Covariant.ai, Osaro and other CV in robotics start ups are simply trying to sell this as a module to existing arms, to make then slightly more flexible.


Venturing a guess, a possible way for #1 to hold true (in some sense) might be the maturity of camera-based object detection and classification, which even the most risk-averse industrial robot builders might have justified to adopt in their latest offerings.


Maybe if they have a narrow definition of robot that requires it to have computer vision, as opposed to just a machine that repeats a repetitive task exactly.

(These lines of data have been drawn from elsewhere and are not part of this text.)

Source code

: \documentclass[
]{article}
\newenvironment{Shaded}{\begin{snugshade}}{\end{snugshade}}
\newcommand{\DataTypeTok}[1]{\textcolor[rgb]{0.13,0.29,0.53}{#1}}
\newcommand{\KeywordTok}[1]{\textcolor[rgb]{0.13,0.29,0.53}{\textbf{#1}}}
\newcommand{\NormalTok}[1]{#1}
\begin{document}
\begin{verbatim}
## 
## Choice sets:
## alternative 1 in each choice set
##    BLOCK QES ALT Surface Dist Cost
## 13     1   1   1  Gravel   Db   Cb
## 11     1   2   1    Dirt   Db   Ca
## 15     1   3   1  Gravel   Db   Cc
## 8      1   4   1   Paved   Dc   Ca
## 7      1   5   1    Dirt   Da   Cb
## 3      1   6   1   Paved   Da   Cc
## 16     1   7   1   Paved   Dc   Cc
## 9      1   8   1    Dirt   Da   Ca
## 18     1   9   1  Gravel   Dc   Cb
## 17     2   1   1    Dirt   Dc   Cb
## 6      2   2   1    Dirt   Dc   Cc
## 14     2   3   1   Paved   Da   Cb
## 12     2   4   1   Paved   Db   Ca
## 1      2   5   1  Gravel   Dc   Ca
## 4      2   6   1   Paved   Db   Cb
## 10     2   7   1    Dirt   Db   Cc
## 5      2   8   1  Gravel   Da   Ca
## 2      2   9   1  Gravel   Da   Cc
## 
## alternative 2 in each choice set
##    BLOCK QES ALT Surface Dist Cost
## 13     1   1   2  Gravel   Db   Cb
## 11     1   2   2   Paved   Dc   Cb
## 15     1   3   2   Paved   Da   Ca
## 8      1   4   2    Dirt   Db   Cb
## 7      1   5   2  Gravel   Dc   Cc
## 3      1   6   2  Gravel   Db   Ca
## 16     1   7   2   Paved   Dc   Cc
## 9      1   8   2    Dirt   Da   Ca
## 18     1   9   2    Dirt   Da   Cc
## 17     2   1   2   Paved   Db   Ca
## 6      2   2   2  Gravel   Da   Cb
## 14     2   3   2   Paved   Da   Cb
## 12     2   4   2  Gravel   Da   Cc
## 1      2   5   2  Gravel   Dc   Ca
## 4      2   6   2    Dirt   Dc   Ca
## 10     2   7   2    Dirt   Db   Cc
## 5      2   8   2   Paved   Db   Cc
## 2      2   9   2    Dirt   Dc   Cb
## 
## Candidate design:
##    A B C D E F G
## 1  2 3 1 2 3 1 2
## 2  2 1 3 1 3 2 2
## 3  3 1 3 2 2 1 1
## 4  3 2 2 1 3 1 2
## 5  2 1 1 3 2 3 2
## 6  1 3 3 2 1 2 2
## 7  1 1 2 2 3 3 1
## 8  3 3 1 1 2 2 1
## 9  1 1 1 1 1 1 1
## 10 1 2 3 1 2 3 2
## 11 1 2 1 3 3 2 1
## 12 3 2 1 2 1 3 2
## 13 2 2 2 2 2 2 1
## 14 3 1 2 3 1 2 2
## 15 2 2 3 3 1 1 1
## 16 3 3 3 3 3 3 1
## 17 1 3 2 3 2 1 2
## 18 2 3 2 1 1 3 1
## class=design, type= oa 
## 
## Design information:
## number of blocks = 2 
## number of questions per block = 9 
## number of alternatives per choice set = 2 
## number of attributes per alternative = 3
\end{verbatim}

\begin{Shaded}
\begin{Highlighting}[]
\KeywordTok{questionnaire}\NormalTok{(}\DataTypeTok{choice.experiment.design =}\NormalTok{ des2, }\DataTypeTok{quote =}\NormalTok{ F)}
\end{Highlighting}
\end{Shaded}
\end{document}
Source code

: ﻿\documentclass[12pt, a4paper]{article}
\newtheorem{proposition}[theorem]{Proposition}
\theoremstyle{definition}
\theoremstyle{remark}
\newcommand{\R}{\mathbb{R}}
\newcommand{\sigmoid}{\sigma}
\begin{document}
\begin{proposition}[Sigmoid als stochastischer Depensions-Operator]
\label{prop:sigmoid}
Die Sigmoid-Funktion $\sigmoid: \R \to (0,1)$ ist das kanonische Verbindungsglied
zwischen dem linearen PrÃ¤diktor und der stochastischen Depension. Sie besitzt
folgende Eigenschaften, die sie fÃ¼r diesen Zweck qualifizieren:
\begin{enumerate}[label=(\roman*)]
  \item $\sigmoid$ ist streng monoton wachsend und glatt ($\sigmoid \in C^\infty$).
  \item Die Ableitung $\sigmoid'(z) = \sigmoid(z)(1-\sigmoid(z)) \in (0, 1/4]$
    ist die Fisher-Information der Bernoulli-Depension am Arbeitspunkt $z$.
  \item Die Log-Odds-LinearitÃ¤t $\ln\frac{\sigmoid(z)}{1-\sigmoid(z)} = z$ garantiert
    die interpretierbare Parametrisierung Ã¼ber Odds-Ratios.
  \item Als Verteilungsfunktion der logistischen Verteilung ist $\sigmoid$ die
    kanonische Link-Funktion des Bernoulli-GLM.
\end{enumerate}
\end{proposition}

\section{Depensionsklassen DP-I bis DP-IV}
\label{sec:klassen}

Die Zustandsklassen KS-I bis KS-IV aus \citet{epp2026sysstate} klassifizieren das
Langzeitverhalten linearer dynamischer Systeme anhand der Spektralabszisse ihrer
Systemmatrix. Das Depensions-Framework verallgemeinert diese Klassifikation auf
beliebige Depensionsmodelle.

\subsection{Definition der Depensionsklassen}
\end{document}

Most industrial robots are relatively simple machines that repeat a task described in details. Only input may be to wait until a new part came in or to move down the stack of parts until the gripper runs into something to grip.


When I read the post, I interpret it as more of a PR piece than neutral analysis.


Just for some context from someone who is involved in robotics, both Google X and Samsung Research have research teams working on robotics arms. I would expect to see a lot more of these companies in the coming years, weaving a narrative of RL ( currently getting hyped a lot in academia, again ) and factory automation.

Manipulation is another task that appear deceptively simple, but is actually very complex for machines, similar to autonomous driving. Personally, any solution involving manipulation with fingers cannot be viable. Thankfully their approach appear to use a simple gripper. Most of their publication is around general RL (https://covariant.ai/our-approach). And again similar to AVs, the sim to real gap is pretty big here too.

One good thing is that warehouses is a more constrained environment and can be further structured around specific robots. And Amazon has internal robotics teams and have deployed robotic arms in limited settings. It works there because the entire warehouse is structured around robots, that's what it takes.


Just curious, do you think OpenAI's approach (https://openai.com/blog/solving-rubiks-cube/) will work? They were able to use fingers in a non-trival setting. It has a long way to go before it can be deployed in any useful capacity, but to me it challenges the idea that robot fingers won't ever be viable.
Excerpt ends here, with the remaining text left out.